__GOAL OF THE EXERCISE__:
Return each line of the records below that contains the word "работе".

STORED DATA below:

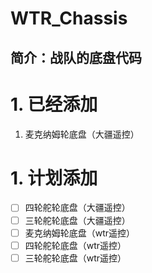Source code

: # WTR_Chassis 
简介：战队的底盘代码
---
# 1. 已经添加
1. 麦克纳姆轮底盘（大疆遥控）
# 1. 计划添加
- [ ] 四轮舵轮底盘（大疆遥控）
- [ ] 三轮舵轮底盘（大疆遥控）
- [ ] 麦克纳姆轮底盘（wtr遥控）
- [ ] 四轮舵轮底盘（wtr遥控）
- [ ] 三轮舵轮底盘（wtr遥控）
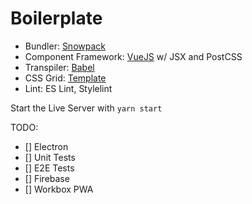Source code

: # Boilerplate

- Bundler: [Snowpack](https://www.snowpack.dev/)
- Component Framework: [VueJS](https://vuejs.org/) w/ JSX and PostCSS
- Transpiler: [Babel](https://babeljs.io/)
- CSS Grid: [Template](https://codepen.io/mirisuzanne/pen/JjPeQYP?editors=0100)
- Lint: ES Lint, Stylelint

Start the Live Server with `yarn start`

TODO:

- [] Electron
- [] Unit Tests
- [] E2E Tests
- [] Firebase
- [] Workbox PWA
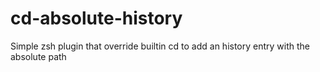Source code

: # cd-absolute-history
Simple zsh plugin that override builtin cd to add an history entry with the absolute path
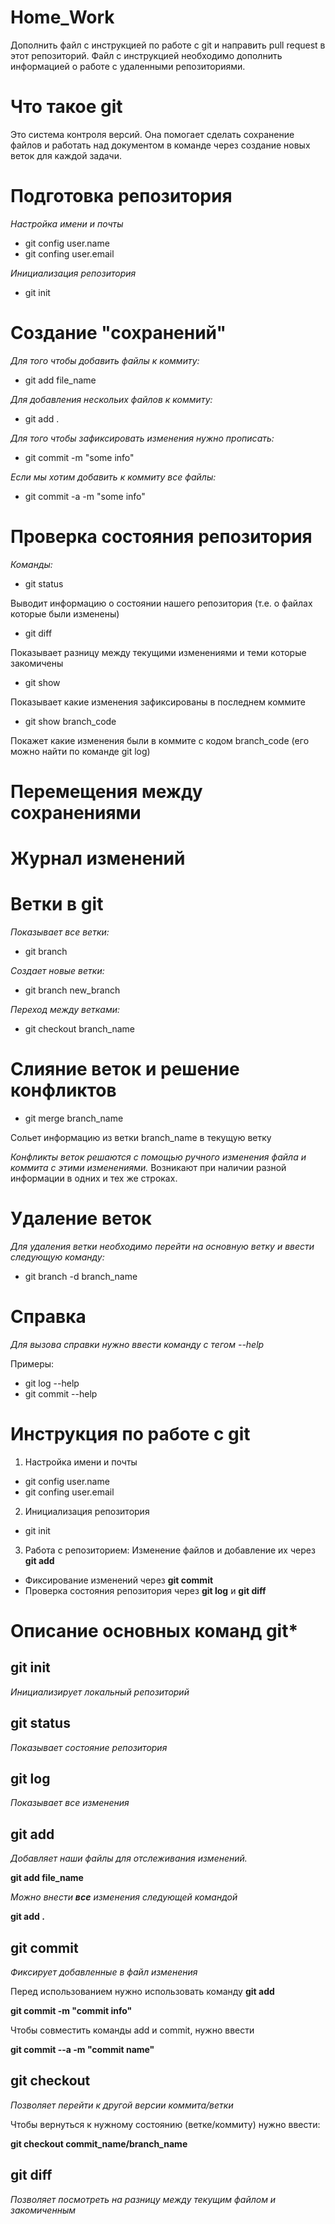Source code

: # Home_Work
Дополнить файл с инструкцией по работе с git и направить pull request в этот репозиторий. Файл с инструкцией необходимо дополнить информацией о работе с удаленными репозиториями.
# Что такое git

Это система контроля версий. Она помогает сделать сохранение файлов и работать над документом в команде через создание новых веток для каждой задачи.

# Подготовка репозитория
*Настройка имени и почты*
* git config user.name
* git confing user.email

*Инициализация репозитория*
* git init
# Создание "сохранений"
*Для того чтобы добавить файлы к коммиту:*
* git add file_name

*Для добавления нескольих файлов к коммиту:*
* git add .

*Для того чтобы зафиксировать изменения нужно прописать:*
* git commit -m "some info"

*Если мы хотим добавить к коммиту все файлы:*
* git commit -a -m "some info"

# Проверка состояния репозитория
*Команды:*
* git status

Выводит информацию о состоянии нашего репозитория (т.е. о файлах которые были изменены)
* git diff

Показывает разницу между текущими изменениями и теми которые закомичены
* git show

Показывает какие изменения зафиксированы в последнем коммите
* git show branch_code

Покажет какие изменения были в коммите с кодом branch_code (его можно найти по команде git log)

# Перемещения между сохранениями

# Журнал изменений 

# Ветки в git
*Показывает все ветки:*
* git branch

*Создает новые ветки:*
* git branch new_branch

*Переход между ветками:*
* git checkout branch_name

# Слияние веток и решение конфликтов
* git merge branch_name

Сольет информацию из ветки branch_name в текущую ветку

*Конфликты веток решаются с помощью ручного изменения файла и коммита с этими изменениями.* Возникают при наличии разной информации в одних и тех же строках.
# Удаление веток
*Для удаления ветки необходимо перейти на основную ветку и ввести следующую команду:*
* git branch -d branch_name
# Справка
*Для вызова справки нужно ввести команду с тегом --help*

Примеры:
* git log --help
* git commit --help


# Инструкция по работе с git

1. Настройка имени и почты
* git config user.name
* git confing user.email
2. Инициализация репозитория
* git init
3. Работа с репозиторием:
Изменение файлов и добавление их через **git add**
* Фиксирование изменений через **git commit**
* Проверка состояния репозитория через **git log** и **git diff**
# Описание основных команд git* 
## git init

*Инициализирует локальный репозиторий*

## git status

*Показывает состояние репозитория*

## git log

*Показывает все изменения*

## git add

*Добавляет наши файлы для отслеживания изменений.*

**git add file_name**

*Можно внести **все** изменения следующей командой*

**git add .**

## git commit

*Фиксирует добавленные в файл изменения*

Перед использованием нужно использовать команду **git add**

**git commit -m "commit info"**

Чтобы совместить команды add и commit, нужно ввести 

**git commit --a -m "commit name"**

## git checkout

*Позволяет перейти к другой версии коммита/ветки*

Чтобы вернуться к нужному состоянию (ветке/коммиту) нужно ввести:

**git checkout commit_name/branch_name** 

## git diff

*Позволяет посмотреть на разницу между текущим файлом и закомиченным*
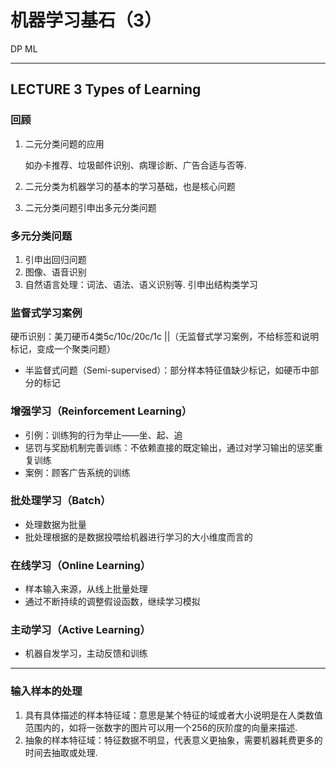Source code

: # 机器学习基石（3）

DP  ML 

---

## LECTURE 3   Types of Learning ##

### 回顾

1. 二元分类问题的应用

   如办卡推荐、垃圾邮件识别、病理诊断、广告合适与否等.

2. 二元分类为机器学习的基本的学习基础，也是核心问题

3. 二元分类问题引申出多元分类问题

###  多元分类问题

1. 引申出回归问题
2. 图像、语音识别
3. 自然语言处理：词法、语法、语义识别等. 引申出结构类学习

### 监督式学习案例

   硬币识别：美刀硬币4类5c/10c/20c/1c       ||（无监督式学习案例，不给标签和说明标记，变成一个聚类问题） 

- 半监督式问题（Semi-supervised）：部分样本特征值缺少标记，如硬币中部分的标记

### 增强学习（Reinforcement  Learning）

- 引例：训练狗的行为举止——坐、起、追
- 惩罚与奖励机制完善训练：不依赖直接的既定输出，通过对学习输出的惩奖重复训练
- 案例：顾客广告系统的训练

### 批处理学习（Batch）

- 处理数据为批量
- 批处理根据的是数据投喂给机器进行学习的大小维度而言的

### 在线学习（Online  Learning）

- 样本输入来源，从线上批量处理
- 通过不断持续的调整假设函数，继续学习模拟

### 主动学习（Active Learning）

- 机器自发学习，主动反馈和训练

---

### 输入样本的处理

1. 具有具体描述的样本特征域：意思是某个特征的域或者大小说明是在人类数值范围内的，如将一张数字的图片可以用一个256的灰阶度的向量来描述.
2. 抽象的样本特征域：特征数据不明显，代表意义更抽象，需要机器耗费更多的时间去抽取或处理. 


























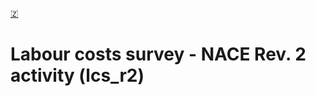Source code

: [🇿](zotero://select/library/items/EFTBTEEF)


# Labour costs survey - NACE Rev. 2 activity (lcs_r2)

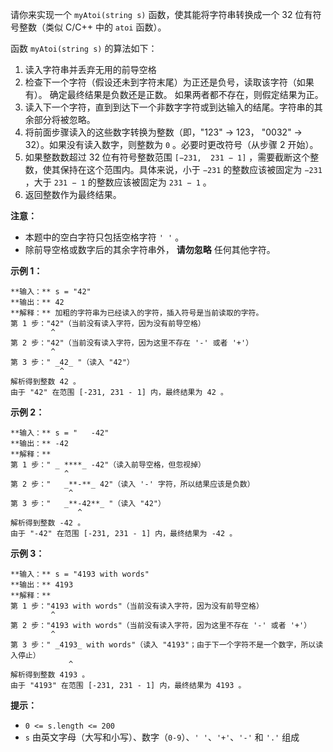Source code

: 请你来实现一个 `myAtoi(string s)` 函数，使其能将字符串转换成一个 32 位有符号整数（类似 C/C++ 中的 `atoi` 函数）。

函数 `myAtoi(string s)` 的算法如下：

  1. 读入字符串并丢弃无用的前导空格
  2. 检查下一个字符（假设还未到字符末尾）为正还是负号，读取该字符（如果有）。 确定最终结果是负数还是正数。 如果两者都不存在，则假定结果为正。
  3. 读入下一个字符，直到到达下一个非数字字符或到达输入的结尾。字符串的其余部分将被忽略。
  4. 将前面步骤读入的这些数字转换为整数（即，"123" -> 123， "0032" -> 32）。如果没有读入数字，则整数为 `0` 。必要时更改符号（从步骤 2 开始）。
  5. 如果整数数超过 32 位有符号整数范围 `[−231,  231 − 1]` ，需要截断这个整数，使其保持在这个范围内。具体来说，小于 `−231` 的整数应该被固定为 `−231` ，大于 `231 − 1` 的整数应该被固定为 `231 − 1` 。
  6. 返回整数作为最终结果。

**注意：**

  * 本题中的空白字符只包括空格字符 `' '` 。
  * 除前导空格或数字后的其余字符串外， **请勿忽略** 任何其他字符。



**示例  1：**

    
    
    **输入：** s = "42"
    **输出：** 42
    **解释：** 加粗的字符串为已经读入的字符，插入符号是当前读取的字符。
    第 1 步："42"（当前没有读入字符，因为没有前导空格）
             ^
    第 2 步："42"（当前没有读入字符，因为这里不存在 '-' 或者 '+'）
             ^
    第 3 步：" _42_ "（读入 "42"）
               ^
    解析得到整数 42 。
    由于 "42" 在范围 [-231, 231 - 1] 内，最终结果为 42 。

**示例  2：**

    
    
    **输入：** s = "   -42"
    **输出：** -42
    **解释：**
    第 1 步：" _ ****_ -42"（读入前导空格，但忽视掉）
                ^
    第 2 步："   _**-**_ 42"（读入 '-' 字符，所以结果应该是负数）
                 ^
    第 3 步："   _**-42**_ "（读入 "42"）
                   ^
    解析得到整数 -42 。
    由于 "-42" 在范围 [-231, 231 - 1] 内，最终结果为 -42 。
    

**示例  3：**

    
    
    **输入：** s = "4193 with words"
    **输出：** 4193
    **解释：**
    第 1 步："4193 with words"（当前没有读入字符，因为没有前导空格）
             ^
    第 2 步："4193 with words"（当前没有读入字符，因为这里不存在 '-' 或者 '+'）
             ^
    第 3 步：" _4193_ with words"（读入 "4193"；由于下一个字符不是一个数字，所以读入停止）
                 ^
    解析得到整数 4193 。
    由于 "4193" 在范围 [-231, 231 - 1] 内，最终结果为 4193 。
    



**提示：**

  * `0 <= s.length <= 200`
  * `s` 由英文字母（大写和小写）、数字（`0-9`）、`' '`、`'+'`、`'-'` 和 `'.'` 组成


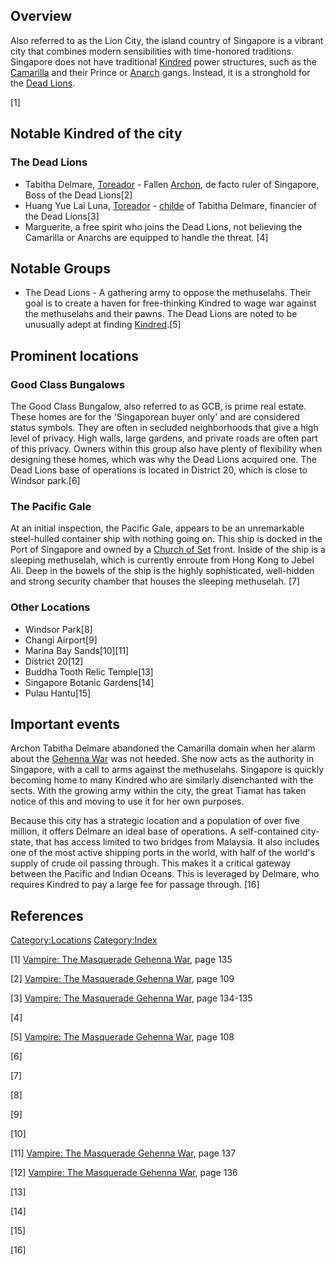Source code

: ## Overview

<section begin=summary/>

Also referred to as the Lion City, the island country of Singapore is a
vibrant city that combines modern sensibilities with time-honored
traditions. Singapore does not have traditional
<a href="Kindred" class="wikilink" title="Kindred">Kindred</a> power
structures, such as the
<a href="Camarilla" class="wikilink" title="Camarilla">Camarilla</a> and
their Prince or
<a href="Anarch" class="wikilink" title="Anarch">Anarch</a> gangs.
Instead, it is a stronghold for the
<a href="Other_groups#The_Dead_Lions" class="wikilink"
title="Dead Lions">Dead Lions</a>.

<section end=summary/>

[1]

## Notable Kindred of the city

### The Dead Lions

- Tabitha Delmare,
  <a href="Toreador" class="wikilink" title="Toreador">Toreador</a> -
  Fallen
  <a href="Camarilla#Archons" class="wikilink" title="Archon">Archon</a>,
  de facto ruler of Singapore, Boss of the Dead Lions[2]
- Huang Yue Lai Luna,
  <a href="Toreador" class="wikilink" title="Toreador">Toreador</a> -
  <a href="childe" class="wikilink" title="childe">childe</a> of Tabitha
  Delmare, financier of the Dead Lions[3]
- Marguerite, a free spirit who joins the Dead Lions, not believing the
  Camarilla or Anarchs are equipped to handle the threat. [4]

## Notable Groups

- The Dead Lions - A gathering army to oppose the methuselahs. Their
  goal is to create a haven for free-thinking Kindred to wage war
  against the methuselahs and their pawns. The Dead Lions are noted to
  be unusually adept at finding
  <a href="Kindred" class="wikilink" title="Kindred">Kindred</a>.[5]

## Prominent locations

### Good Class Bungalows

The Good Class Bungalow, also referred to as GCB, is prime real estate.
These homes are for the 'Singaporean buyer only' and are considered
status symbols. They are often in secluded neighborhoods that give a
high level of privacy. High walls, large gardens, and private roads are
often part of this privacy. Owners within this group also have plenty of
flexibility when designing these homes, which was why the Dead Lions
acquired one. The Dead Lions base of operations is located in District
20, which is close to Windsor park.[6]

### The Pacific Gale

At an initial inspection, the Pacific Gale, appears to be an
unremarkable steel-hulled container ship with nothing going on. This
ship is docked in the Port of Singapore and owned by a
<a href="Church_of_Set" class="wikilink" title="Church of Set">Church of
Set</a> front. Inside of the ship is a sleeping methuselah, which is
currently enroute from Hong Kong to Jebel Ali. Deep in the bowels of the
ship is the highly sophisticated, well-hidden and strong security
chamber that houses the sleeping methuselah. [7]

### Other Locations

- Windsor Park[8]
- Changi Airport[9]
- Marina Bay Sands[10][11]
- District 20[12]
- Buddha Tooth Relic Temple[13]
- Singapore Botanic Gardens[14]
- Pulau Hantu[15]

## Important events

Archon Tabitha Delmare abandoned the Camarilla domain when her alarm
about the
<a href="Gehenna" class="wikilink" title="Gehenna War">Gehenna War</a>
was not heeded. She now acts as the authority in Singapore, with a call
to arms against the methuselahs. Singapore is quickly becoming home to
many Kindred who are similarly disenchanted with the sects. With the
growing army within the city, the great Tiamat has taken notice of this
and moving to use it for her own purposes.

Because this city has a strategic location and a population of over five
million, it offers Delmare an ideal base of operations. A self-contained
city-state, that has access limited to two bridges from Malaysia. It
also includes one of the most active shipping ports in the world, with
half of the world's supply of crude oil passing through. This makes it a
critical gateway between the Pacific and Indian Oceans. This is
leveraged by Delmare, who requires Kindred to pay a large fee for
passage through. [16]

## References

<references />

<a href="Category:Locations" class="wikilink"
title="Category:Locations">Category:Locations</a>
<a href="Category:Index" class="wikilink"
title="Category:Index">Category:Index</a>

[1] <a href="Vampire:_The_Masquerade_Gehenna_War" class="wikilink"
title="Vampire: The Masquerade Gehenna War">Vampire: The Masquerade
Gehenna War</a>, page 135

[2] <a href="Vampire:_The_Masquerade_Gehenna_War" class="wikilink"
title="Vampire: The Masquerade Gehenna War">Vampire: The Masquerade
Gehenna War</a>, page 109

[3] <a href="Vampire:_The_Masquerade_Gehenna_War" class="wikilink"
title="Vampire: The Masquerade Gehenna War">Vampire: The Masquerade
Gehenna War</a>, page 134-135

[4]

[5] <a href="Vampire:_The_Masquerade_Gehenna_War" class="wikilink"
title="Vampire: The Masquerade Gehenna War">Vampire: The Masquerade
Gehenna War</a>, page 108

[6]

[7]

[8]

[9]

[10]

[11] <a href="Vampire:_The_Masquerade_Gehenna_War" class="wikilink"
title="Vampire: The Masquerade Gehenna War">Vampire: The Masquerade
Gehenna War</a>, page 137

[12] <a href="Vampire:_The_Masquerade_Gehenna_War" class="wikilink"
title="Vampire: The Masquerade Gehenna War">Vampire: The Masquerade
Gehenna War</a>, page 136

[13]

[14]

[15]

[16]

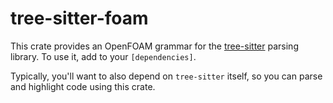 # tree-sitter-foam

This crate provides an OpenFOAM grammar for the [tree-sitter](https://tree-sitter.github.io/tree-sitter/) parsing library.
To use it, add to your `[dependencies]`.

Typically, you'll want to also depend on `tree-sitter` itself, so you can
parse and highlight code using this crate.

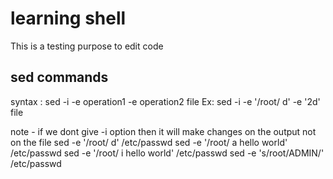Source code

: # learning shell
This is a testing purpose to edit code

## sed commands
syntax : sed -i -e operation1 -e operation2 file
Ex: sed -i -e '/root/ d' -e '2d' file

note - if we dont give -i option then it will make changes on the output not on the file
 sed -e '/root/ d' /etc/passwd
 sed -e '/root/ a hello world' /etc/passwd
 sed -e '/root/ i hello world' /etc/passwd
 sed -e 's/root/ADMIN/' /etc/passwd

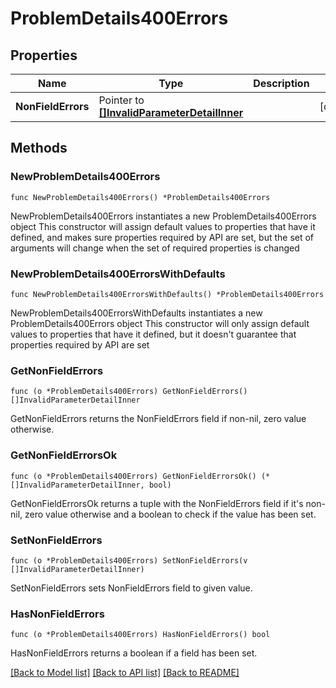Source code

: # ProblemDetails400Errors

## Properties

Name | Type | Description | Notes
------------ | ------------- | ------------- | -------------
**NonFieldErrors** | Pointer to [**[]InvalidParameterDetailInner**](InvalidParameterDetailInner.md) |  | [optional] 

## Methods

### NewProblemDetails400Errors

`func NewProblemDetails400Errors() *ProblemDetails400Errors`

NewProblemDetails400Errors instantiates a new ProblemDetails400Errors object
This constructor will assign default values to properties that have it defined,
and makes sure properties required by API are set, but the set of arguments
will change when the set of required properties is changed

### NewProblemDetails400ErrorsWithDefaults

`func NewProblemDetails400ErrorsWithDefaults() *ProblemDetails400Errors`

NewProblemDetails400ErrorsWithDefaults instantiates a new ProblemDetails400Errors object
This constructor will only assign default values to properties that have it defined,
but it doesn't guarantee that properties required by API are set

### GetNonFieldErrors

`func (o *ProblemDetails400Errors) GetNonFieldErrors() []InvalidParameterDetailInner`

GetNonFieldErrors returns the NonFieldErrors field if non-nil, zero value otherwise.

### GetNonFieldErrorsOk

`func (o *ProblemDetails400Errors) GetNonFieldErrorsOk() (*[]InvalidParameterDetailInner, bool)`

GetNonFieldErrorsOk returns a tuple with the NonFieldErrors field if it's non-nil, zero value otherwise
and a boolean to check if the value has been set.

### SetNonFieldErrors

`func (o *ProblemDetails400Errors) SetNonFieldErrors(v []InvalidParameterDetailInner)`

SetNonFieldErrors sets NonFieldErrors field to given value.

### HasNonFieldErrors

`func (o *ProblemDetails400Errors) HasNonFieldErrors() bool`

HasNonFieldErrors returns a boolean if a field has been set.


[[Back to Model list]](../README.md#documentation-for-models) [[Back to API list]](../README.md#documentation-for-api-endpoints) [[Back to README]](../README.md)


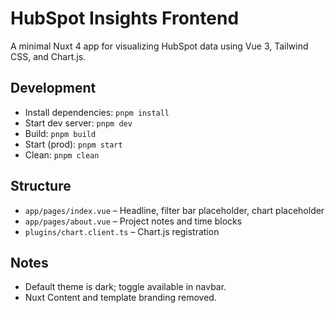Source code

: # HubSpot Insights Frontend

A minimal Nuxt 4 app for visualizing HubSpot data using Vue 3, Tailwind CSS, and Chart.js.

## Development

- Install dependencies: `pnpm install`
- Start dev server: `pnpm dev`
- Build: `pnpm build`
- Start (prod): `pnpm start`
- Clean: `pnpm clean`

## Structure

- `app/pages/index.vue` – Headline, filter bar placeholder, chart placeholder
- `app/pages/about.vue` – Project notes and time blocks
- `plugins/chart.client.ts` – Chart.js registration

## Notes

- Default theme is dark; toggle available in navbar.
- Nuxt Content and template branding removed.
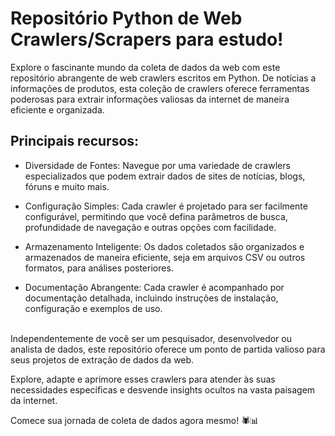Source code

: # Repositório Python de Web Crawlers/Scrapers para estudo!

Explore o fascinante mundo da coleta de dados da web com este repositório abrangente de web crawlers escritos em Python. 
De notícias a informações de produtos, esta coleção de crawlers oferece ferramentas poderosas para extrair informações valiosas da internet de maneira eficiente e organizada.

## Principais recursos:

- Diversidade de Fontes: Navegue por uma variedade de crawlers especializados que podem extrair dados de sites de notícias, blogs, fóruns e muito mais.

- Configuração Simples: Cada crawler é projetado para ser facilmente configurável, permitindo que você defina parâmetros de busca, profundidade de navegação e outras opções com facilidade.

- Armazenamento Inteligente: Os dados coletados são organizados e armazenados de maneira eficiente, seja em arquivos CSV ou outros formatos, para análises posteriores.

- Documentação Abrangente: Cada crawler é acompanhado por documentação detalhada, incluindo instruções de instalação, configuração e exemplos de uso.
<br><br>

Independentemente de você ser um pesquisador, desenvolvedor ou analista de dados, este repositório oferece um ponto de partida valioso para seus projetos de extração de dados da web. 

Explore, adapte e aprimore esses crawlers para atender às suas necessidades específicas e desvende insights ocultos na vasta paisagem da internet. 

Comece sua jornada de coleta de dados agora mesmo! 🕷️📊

End of STORED DATA.

__ANSWER BOX__:
Дополнить файл с инструкцией по работе с git и направить pull request в этот репозиторий. Файл с инструкцией необходимо дополнить информацией о работе с удаленными репозиториями.
# Инструкция по работе с git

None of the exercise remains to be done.